Tuesday, July 28th, 2009; Judean Hills, Israel
I must say though, I’m kind of surprised at the general appearance of the Tel Aviv folks. Yes, it’s hot, but people look like they’re dressed like, I don’t know, it’s Be’er Sheva. And the people in Be’er Sheva, last time I was there, looked to me like they’re dressed for Gaza. I don’t think I saw a single person who looked strikingly good. Not just sexy, but presentable. And we were more or less in the center, or at least a center, of town, around the Cinematheque.
Then on the train the fellow behind us received a call. People speaking on the train happens all the time anywhere and it’s annoying, but then he put it on speakerphone! Now that I’ve never seen before. The person on the other end was the cable guy and he was demanding back payment for television channel services, whereas our fellow passenger claimed he never asked for them and doesn’t use them and only wants the internet anyway.

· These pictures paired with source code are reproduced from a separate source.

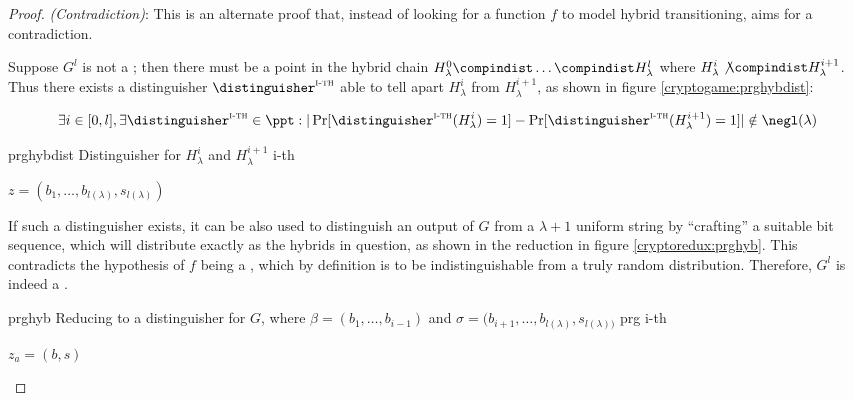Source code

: \begin{proof}
    \textit{(Contradiction)}: This is an alternate proof that, instead of looking for a function $f$ to model hybrid transitioning, aims for a contradiction.
    
    Suppose $G^l$ is not a \prg; then there must be a point in the hybrid chain $H_\lambda^0 \compindist \dots \compindist H_\lambda^l$ where $H_\lambda^i \not\compindist H_\lambda^{i + 1}$. Thus there exists a distinguisher $\distinguisher^{\textsc{i-th}}$ able to tell apart $H_\lambda^i$ from $H_\lambda^{i + 1}$, as shown in figure \ref{cryptogame:prghybdist}:

    \[
        \exists i \in [0, l], \exists \distinguisher^{\textsc{i-th}} \in \ppt : |\Pr[\distinguisher^{\textsc{i-th}}(H_\lambda^i) = 1] - \Pr[\distinguisher^{\textsc{i-th}}(H_\lambda^{i + 1}) = 1]| \notin \negl(\lambda)
    \]

    \begin{cryptogame}
        {prghybdist}
        {Distinguisher for $H_{\lambda}^{i}$ and $H_{\lambda}^{i+1}$}
        {i-th}

        {$z = (b_{1}, \dots ,b_{l(\lambda)}, s_{l(\lambda)})$}{}

        \cseqdelay
        

    \end{cryptogame}

    If such a distinguisher exists, it can be also used to distinguish an output of $G$ from a $\lambda+1$ uniform string by ``crafting'' a suitable bit sequence, which will distribute exactly as the hybrids in question, as shown in the reduction in figure \ref{cryptoredux:prghyb}. This contradicts the hypothesis of $f$ being a \prg, which by definition is to be indistinguishable from a truly random distribution. Therefore, $G^l$ is indeed a \prg.

    \begin{cryptoredux}
        {prghyb}
        {Reducing to a distinguisher for $G$, where $\beta = (b_1, \dots, b_{i-1})$ and $\sigma = (b_{i+1}, \dots, b_{l(\lambda)}, s_{l(\lambda))}$}
        {prg}
        {i-th}

        {$z_a = (b, s)$}{}


\end{cryptoredux}
\end{proof}
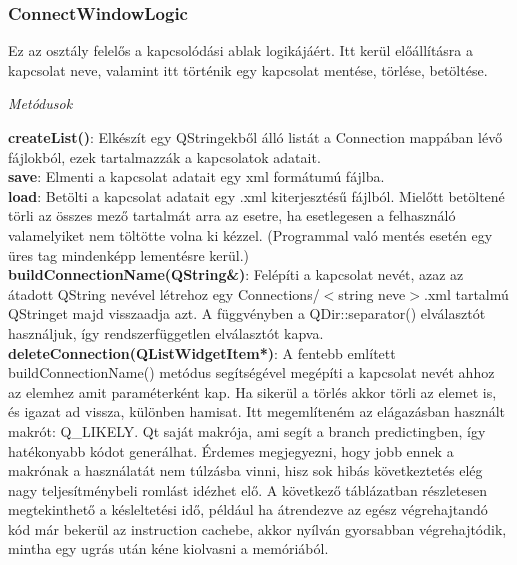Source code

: \subsubsection{ConnectWindowLogic}

Ez az osztály felelős a kapcsolódási ablak logikájáért. Itt kerül előállításra a kapcsolat neve, valamint itt történik egy kapcsolat mentése, törlése, betöltése.

\begin{flushleft}
\textit{Metódusok}
\end{flushleft}
\textbf{createList()}: Elkészít egy QStringekből álló listát a Connection mappában lévő fájlokból, ezek tartalmazzák a kapcsolatok adatait. \\
\textbf{save}: Elmenti a kapcsolat adatait egy xml formátumú fájlba. \\
\textbf{load}: Betölti a kapcsolat adatait egy .xml kiterjesztésű fájlból. Mielőtt betöltené
törli az összes mező tartalmát arra az esetre, ha esetlegesen a felhasználó valamelyiket nem
töltötte volna ki kézzel. (Programmal való mentés esetén egy üres tag mindenképp lementésre
kerül.) \\
\textbf{buildConnectionName(QString\&)}: Felépíti a kapcsolat nevét, azaz az átadott QString nevével létrehoz egy
Connections/$<$string neve$>$.xml tartalmú QStringet majd visszaadja azt. A függvényben a QDir::separator() elválasztót
használjuk, így rendszerfüggetlen elválasztót kapva. \\
\textbf{deleteConnection(QListWidgetItem*)}: A fentebb említett buildConnectionName() metódus segítségével megépíti a kapcsolat nevét
ahhoz az elemhez amit paraméterként kap. Ha sikerül a törlés akkor törli az elemet is, és igazat ad vissza, különben hamisat.
Itt megemlíteném az elágazásban használt makrót: Q\_LIKELY. Qt saját makrója, ami segít a branch predictingben, így
hatékonyabb kódot generálhat. Érdemes megjegyezni, hogy jobb ennek a makrónak a használatát nem
túlzásba vinni, hisz sok hibás következtetés elég nagy teljesítménybeli romlást idézhet elő. A következő táblázatban részletesen
megtekinthető a késleltetési idő, például ha átrendezve az egész végrehajtandó kód már bekerül az instruction cachebe, akkor nyílván
gyorsabban végrehajtódik, mintha egy ugrás után kéne kiolvasni a memóriából.

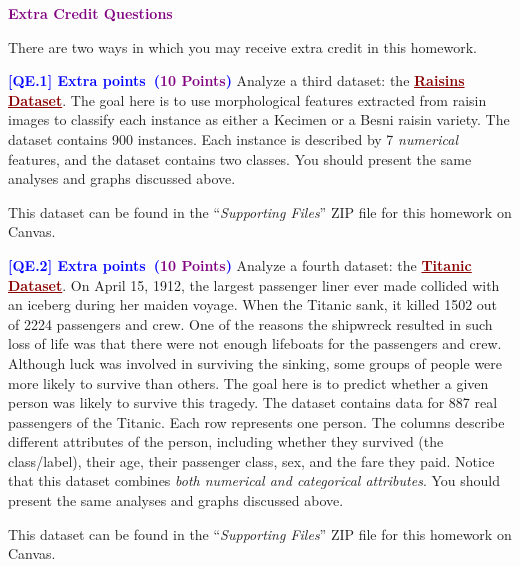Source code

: \documentclass{article}
\newcommand{\HIGHLIGHT}[1]{\textcolor{blue}{\textbf{#1}}}
\newcommand{\POINTS}[1]{\textcolor{purple}{\textbf{{#1}}}}
\begin{document}
\newpage
\noindent \textcolor{purple}{\textbf{\Large{Extra Credit Questions}}}
\vspace{0.8cm}

\noindent There are two ways in which you may receive extra credit in this homework.
\vspace{0.75cm}



    \noindent \textbf{\HIGHLIGHT{[QE.1] Extra points~(\POINTS{10 Points})}} Analyze a third dataset: the \textcolor{darkred}{\textbf{\ul{Raisins Dataset}}}. The goal here is to use morphological features extracted from raisin images to classify each instance as either a Kecimen or a Besni raisin variety. The dataset contains 900 instances. Each instance is described by 7 \textit{numerical} features, and the dataset contains two classes. You should present the same analyses and graphs discussed above.
    \begin{mybox}[boxgray] 
    This dataset can be found in the ``\textit{Supporting Files}'' ZIP file for this homework on Canvas.
    \end{mybox}

    

    \vspace{1.0cm}
    \noindent \textbf{\HIGHLIGHT{[QE.2] Extra points~(\POINTS{10 Points})}} Analyze a fourth dataset: the \textcolor{darkred}{\textbf{\ul{Titanic Dataset}}}. On April 15, 1912, the largest passenger liner ever made collided with an iceberg during her maiden voyage. When the Titanic sank, it killed 1502 out of 2224 passengers and crew. One of the reasons the shipwreck resulted in such loss of life was that there were not enough lifeboats for the passengers and crew. Although luck was involved in surviving the sinking, some groups of people were more likely to survive than others. The goal here is to predict whether a given person was likely to survive this tragedy. The dataset contains data for 887 real passengers of the Titanic. Each row represents one person. The columns describe different attributes of the person, including whether they survived (the class/label), their age, their passenger class, sex, and the fare they paid. Notice that this dataset combines \textit{both numerical and categorical attributes}. You should present the same analyses and graphs discussed above.
    \begin{mybox}[boxgray] 
    This dataset can be found in the ``\textit{Supporting Files}'' ZIP file for this homework on Canvas.
    \end{mybox}
\end{document}
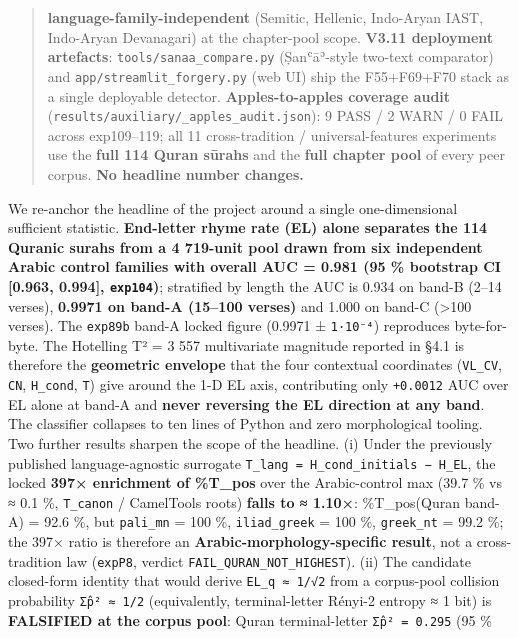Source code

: \documentclass[
]{article}
\begin{document}
\begin{quote}
\textbf{language-family-independent} (Semitic, Hellenic, Indo-Aryan
IAST, Indo-Aryan Devanagari) at the chapter-pool scope. \textbf{V3.11
deployment artefacts}: \texttt{tools/sanaa\_compare.py} (Ṣanʿāʾ-style
two-text comparator) and \texttt{app/streamlit\_forgery.py} (web UI)
ship the F55+F69+F70 stack as a single deployable detector.
\textbf{Apples-to-apples coverage audit}
(\texttt{results/auxiliary/\_apples\_audit.json}): 9 PASS / 2 WARN / 0
FAIL across exp109--119; all 11 cross-tradition / universal-features
experiments use the \textbf{full 114 Quran sūrahs} and the \textbf{full
chapter pool} of every peer corpus. \textbf{No headline number changes.}
\end{quote}

We re-anchor the headline of the project around a single one-dimensional
sufficient statistic. \textbf{End-letter rhyme rate (EL) alone separates
the 114 Quranic surahs from a 4 719-unit pool drawn from six independent
Arabic control families with overall AUC = 0.981 (95 \% bootstrap CI
{[}0.963, 0.994{]}, \texttt{exp104})}; stratified by length the AUC is
0.934 on band-B (2--14 verses), \textbf{0.9971 on band-A (15--100
verses)} and 1.000 on band-C (\textgreater100 verses). The
\texttt{exp89b} band-A locked figure (0.9971 ± \texttt{1·10⁻⁴})
reproduces byte-for-byte. The Hotelling T² = 3 557 multivariate
magnitude reported in §4.1 is therefore the \textbf{geometric envelope}
that the four contextual coordinates (\texttt{VL\_CV}, \texttt{CN},
\texttt{H\_cond}, \texttt{T}) give around the 1-D EL axis, contributing
only \texttt{+0.0012} AUC over EL alone at band-A and \textbf{never
reversing the EL direction at any band}. The classifier collapses to ten
lines of Python and zero morphological tooling. Two further results
sharpen the scope of the headline. (i) Under the previously published
language-agnostic surrogate
\texttt{T\_lang\ =\ H\_cond\_initials\ −\ H\_EL}, the locked
\textbf{397× enrichment of \%T\_pos} over the Arabic-control max (39.7
\% vs ≈ 0.1 \%, \texttt{T\_canon} / CamelTools roots) \textbf{falls to ≈
1.10×}: \%T\_pos(Quran band-A) = 92.6 \%, but \texttt{pali\_mn} = 100
\%, \texttt{iliad\_greek} = 100 \%, \texttt{greek\_nt} = 99.2 \%; the
397× ratio is therefore an \textbf{Arabic-morphology-specific result},
not a cross-tradition law (\texttt{expP8}, verdict
\texttt{FAIL\_QURAN\_NOT\_HIGHEST}). (ii) The candidate closed-form
identity that would derive \texttt{EL\_q\ ≈\ 1/√2} from a corpus-pool
collision probability \texttt{Σp̂²\ ≈\ 1/2} (equivalently,
terminal-letter Rényi-2 entropy ≈ 1 bit) is \textbf{FALSIFIED at the
corpus pool}: Quran terminal-letter \texttt{Σp̂²\ =\ 0.295} (95 \%
\end{document}
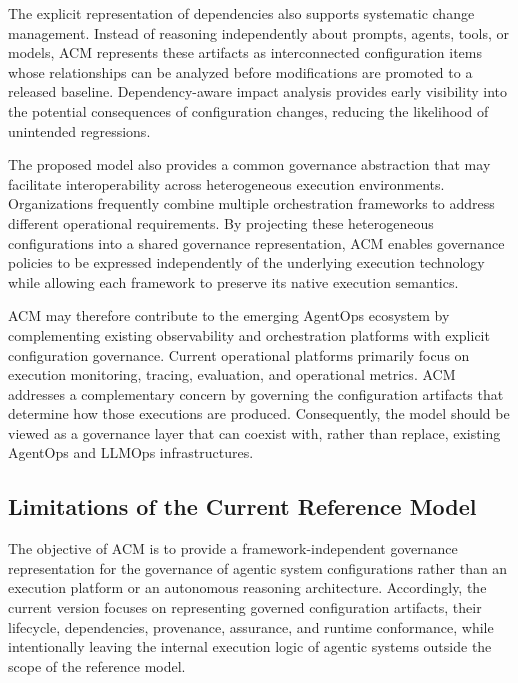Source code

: \documentclass[10pt]{article}
\begin{document}
The explicit representation of dependencies also supports systematic change management. Instead of reasoning independently about prompts, agents, tools, or models, ACM represents these artifacts as interconnected configuration items whose relationships can be analyzed before modifications are promoted to a released baseline. Dependency-aware impact analysis provides early visibility into the potential consequences of configuration changes, reducing the likelihood of unintended regressions.

The proposed model also provides a common governance abstraction that may facilitate interoperability across heterogeneous execution environments. Organizations frequently combine multiple orchestration frameworks to address different operational requirements. By projecting these heterogeneous configurations into a shared governance representation, ACM enables governance policies to be expressed independently of the underlying execution technology while allowing each framework to preserve its native execution semantics.

ACM may therefore contribute to the emerging AgentOps ecosystem by complementing existing observability and orchestration platforms with explicit configuration governance. Current operational platforms primarily focus on execution monitoring, tracing, evaluation, and operational metrics. ACM addresses a complementary concern by governing the configuration artifacts that determine how those executions are produced. Consequently, the model should be viewed as a governance layer that can coexist with, rather than replace, existing AgentOps and LLMOps infrastructures.

\subsection{Limitations of the Current Reference Model}
\label{subsec:limitations}

The objective of ACM is to provide a framework-independent governance representation for the governance of agentic system configurations rather than an execution platform or an autonomous reasoning architecture. Accordingly, the current version focuses on representing governed configuration artifacts, their lifecycle, dependencies, provenance, assurance, and runtime conformance, while intentionally leaving the internal execution logic of agentic systems outside the scope of the reference model.
\end{document}
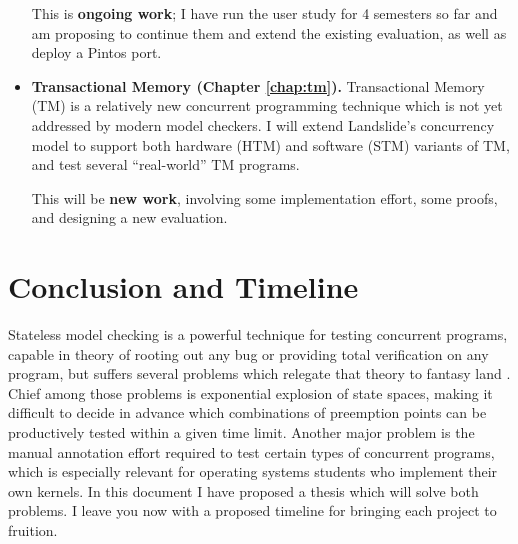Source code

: \documentclass[12pt]{cmuthesis}
\begin{document}
\begin{itemize}
		This is {\bf ongoing work}; I have run the user study for 4 semesters so far and am proposing to continue them
		and extend the existing evaluation,
		as well as deploy a Pintos port.
	\item {\bf Transactional Memory (Chapter \ref{chap:tm}).}
		Transactional Memory (TM) is a relatively new concurrent programming technique \cite{transactional-memory}
		which is not yet addressed by modern model checkers.
		I will extend Landslide's concurrency model to support both hardware (HTM) and software (STM) variants of TM,
		and test several ``real-world'' TM programs.

		This will be {\bf new work},
		involving some implementation effort, some proofs, and designing a new evaluation.
\end{itemize}












\chapter{Conclusion and Timeline}

Stateless model checking is a powerful technique for testing concurrent programs,
capable in theory of rooting out any bug or providing total verification on any program,
but suffers several problems which relegate that theory to fantasy land \cite{vargomax}.
Chief among those problems is exponential explosion of state spaces,
making it difficult to decide in advance which combinations of preemption points can be productively tested within a given time limit.
Another major problem is the manual annotation effort required to test certain types of concurrent programs,
which is especially relevant for operating systems students who implement their own kernels.
In this document I have proposed a thesis which will solve both problems.
I leave you now with a proposed timeline for bringing each project to fruition.
\end{document}
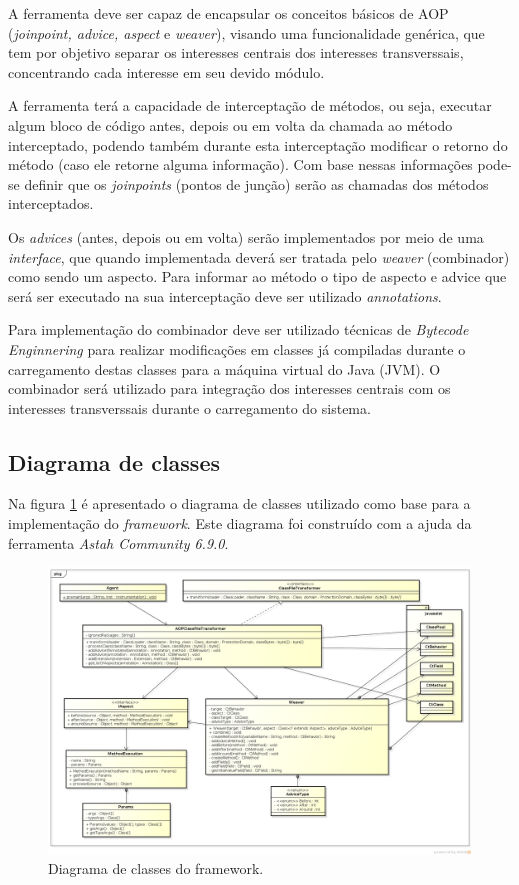 \documentclass[tc,openright]{iiufrgs}
\begin{document}
A ferramenta deve ser capaz de encapsular os conceitos básicos de AOP (\textit{joinpoint, advice, aspect} e \textit{weaver}), visando uma funcionalidade genérica, que tem por objetivo separar os interesses centrais dos interesses transverssais, concentrando cada interesse em seu devido módulo.

A ferramenta terá a capacidade de interceptação de métodos, ou seja, executar algum bloco de código antes, depois ou em volta da chamada ao método interceptado, podendo também durante esta interceptação modificar o retorno do método (caso ele retorne alguma informação). Com base nessas informações pode-se definir que os \textit{joinpoints} (pontos de junção) serão as chamadas dos métodos interceptados.

Os \textit{advices} (antes, depois ou em volta) serão implementados por meio de uma \textit{interface}, que quando implementada deverá ser tratada pelo \textit{weaver} (combinador) como sendo um aspecto. Para informar ao método o tipo de aspecto e advice que será ser executado na sua interceptação deve ser utilizado \textit{annotations}.

Para implementação do combinador deve ser utilizado técnicas de \textit{Bytecode Enginnering} para realizar modificações em classes já compiladas durante o carregamento destas classes para a máquina virtual do Java (JVM). O combinador será utilizado para integração dos interesses centrais com os interesses transverssais durante o carregamento do sistema.

\subsection{Diagrama de classes}

Na figura \ref{fig:diagramaClassesAOP} é apresentado o diagrama de classes utilizado como base para a implementação do \textit{framework}. Este diagrama foi construído com a ajuda da ferramenta \textit{Astah Community 6.9.0}.


\begin{figure}[ht]
	\centering
	\includegraphics[scale=0.4]{diagramas/Framework_AOP.png}
	\caption{Diagrama de classes do framework.}
	\label{fig:diagramaClassesAOP}
\end{figure}
\end{document}
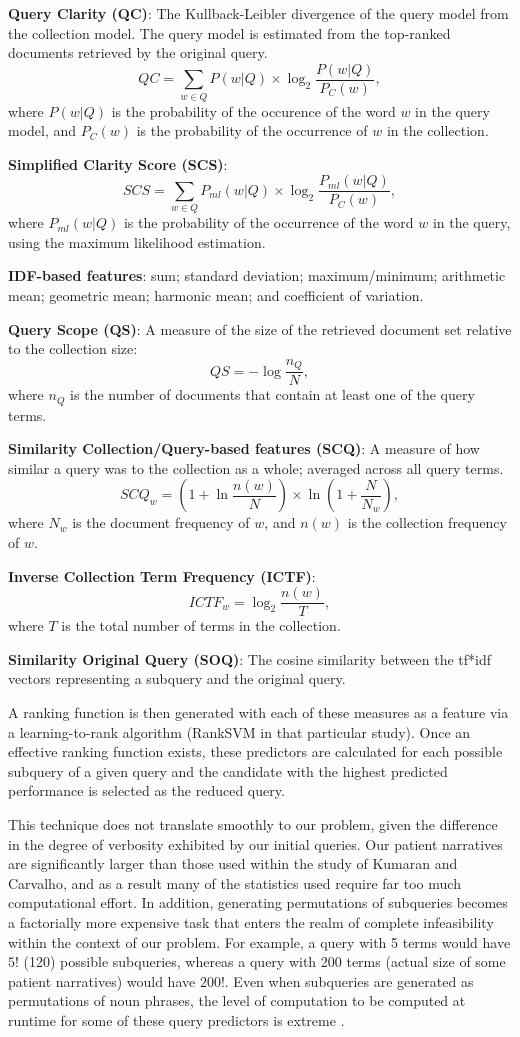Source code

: \documentclass[a4paper]{report}
\begin{document}
\textbf{Query Clarity (QC)}:
The Kullback-Leibler divergence of the query model from the collection model. The query model is estimated from the top-ranked documents retrieved by the original query. 
$$QC = \sum_{w\in Q} P(w|Q) \times \log_2{\frac{P(w|Q)}{P_C(w)}},$$ where $P(w|Q)$ is the probability of the occurence of the word $w$ in the query model, and $P_C(w)$ is the probability of the occurrence of $w$ in the collection.


\textbf{Simplified Clarity Score (SCS)}:
$$SCS = \sum_{w\in Q} P_{ml}(w|Q) \times \log_2{\frac{P_{ml}(w|Q)}{P_C(w)}},$$ 
where $P_{ml}(w|Q)$ is the probability of the occurrence of the word $w$ in the query, using the maximum likelihood estimation.

\textbf{IDF-based features}:
sum; standard deviation; maximum/minimum; arithmetic mean; geometric mean; harmonic mean; and coefficient of variation.

\textbf{Query Scope (QS)}:
A measure of the size of the retrieved document set relative to the collection size:
$$QS = -\log{\frac{n_Q}{N}},$$ 
where $n_Q$ is the number of documents that contain at least one of the query terms.

\textbf{Similarity Collection/Query-based features (SCQ)}:
A measure of how similar a query was to the collection as a whole; averaged across all query terms.
$$SCQ_w = (1+ \ln{\frac{n(w)}{N}}) \times \ln{(1 + \frac{N}{N_w})},$$
where $N_w$ is the document frequency of $w$, and $n(w)$ is the collection frequency of $w$. 

\textbf{Inverse Collection Term Frequency (ICTF)}:
$$ICTF_w = \log_2{\frac{n(w)}{T}},$$
where $T$ is the total number of terms in the collection.

\textbf{Similarity Original Query (SOQ)}:
The cosine similarity between the tf*idf vectors representing a subquery and the original query.

A ranking function is then generated with each of these measures as a feature via a learning-to-rank algorithm (RankSVM in that particular study). Once an effective ranking function exists, these predictors are calculated for each possible subquery of a given query and the candidate with the highest predicted performance is selected as the reduced query.

This technique does not translate smoothly to our problem, given the difference in the degree of verbosity exhibited by our initial queries. Our patient narratives are significantly larger than those used within the study of Kumaran and Carvalho, and as a result many of the statistics used require far too much computational effort. In addition, generating permutations of subqueries becomes a factorially more expensive task that enters the realm of complete infeasibility within the context of our problem. For example, a query with 5 terms would have $5!$ (120) possible subqueries, whereas a query with 200 terms (actual size of some patient narratives) would have $200!$. Even when subqueries are generated as permutations of noun phrases, the level of computation to be computed at runtime for some of these query predictors is extreme \cite{koopman2017generating}.
\end{document}
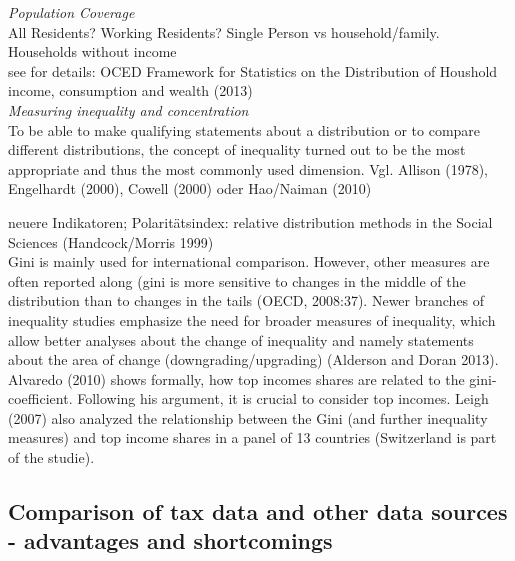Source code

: \emph{Population Coverage} \\
All Residents? Working Residents? Single Person vs household/family. Households without income \\
see for details: OCED Framework for Statistics on the Distribution of Houshold income, consumption and wealth (2013) \\

\emph{Measuring inequality and concentration} \\
To be able to make qualifying statements about a distribution or to compare different distributions, the concept of inequality turned out to be the most appropriate and thus the most commonly used dimension. Vgl. Allison (1978), Engelhardt (2000), Cowell (2000) oder Hao/Naiman (2010)

neuere Indikatoren; Polaritätsindex: relative distribution methods in the Social Sciences (Handcock/Morris 1999) \\

Gini is mainly used for international comparison. However, other measures are often reported along (gini is more sensitive to changes in the middle of the distribution than to changes in the tails (OECD, 2008:37). Newer branches of inequality studies emphasize the need for broader measures of inequality, which allow better analyses about the change of inequality and namely statements about the area of change (downgrading/upgrading) (Alderson and Doran 2013). \\

Alvaredo (2010) shows formally, how top incomes shares are related to the gini-coefficient. Following his argument, it is crucial to consider top incomes. Leigh (2007) also analyzed the relationship between the Gini (and further inequality measures) and top income shares in a panel of 13 countries (Switzerland is part of the studie). 

\subsection{Comparison of tax data and other data sources - advantages and shortcomings}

Thursday, July 30th, 2009; Tel Aviv, Israel
This basic exchange was repeated four or five times for the whole carriage to hear. If it was a television sketch I guess the rest of the passengers would start chiming in, telling the cable guy he was an asshole or whatever. And indeed I almost thought that might happen. But instead everyone suffered in silence. Or maybe it was a welcome distraction from their own upsets — after my outrage died down I kind of enjoyed listening to it actually, mulling over the rights and wrongs of the case.